Gunn’s film faces plenty of competition, between a glut of male-skewing titles such as Rebirth, F1: The Movie and, most notably, Marvel StudiosThe Fantastic Four: First Step, which opened last weekend to a promising $117.6 million domestically and $99 million internationally for a global bow of $216.6 million.

Both superhero films have been embraced to almost the same degree by reviewers and moviegoers alike. Each film was bestowed with an A CinemaScore by consumers, although Fantastic Four does boast a slightly higher critics and audience score on Rotten Tomatoes, or 86 percent and 93 percent, respectively, versus 83 percent and 91 percent, respectively for Superman.

Gunn is in the unique position of both directing Superman and running DC Studios alongside Safran. The big-budget tentpole is their inaugural release as they go about reinvigorating the DC brand at the behest of Warner Bros. Discovery CEO David Zaslav after such recent misses including The Flash, Aquaman and The Lost Kingdom, Blue Beetle and Shazam! Fury of the Gods.

Pedro Pascal as Reed Richards/Mister Fantastic in in The Fantastic Four: First Steps

Courtesy of 20th Century Studios/Marvel Studios

Just as Superman is a boost for DC, the early performance of Fantastic Four is a seminal win for the Kevin Feige-run Marvel Studios, which has likewise been plagued by a string of misses, excluding 2024’s Deadpool & Wolverine. Not to mention that Fantastic Four was a troubled film franchise when Feige and his team inherited the property as a result of the Disney-20th Century Fox merger in 2019.

Through Wednesday, Fantastic Four had earned $151 million domestically and $280 million globally, similar to where Superman ranked at the same point in its run (that’s impressive, considering the Fantastic Four are not marquee comic book heroes like Superman).

Mister Fantastic and his family are expected to stay atop the domestic box office chart this weekend with an estimated haul of $45 million. And if all goes as planned, the pic will finish the weekend with a worldwide tally well north of $300 million as it heads for the $200 million milestone domestically.

Pamela Anderson plays Beth Davenport and Liam Neeson plays Frank Drebin Jr. in ‘The Naked Gun’ from Paramount Pictures.

Paramount Pictures

The wild card of the Aug. 1-3 weekend is Paramount’s well-reviewed The Naked Gun revival, produced by Seth MacFarlane and starring Liam Neeson as Lt. Frank Drebin Jr., who is trying to follow in the footsteps of his father, Frank Drebin, the infamous comedic character played by Leslie Nielsen in the original films.

Pamela Anderson, Paul Walter Hauser, CCH Pounder, Kevin Durand, Cody Rhodes, Liza Koshy, Eddie Yu and Danny Huston also star. The fourth film in the franchise, directed by Akiva Schaffer from a script he wrote with Dan Gregor and Doug Maudm, opens more than three decades after the last movie, 1994’s Naked Gun 33 1/3: The Final Insult.
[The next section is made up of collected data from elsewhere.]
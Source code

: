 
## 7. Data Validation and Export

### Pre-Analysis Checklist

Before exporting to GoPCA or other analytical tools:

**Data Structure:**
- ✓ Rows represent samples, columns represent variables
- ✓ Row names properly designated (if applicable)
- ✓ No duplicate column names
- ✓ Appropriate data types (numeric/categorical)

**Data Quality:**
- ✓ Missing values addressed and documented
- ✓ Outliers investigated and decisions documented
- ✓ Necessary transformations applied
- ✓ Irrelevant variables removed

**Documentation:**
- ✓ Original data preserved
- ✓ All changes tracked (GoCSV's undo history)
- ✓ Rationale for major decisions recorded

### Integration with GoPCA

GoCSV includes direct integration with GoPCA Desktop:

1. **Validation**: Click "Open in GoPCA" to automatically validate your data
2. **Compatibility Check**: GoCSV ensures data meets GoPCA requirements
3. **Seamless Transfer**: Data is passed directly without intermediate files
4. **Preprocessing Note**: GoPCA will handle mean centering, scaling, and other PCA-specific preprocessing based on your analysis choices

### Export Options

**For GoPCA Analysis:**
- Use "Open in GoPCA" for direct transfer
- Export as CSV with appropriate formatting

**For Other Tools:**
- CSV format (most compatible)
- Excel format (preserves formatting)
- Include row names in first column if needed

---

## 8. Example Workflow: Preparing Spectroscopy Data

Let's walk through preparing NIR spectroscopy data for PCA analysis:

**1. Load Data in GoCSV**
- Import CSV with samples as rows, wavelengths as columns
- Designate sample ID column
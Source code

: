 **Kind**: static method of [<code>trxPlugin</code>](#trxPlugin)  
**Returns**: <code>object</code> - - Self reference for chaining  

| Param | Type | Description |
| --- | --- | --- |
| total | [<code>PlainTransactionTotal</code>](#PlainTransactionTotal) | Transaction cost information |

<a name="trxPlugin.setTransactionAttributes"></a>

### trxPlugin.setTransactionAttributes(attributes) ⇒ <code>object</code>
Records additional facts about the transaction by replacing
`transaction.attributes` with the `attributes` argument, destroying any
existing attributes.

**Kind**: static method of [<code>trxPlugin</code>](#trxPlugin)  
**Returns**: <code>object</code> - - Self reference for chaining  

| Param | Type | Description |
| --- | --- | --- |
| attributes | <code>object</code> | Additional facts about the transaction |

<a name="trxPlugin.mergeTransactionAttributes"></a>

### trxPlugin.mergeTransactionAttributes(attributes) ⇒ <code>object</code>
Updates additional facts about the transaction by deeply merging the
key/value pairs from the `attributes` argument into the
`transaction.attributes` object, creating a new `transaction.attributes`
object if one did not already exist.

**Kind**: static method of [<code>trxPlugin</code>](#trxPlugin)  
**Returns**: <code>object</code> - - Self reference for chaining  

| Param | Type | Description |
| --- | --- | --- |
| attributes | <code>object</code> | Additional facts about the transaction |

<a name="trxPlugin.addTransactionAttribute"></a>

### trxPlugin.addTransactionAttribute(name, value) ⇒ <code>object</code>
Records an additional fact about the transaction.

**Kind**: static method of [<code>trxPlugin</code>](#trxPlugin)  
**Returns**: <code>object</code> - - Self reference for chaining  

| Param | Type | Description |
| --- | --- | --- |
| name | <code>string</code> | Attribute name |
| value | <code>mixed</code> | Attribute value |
As fate would have it, Naked Gun is the last film that will be released by the current iteration of Paramount Pictures before David Ellison’s Skydance officially closes its $8 billion merger with Paramount Global in the early part of August. Affable movie studio chief Brian Robbins — who has also been serving as one of the three (temporary) CEOs of Paramount Global since sale talks began last year — intends to step down once Ellison takes control of the entertainment conglomerate and installs his executive team both in the C-suite and at Paramount Pictures, according to sources.

The smart and sassy marketing campaign for Naked Gun has gone all out in promoting the film’s hilarious tone, as well as the passing of the comedic torch to Neeson. Tracking services show the movie opening in the $15 million range domestically, while others think it could come in closer to $20 million or even higher.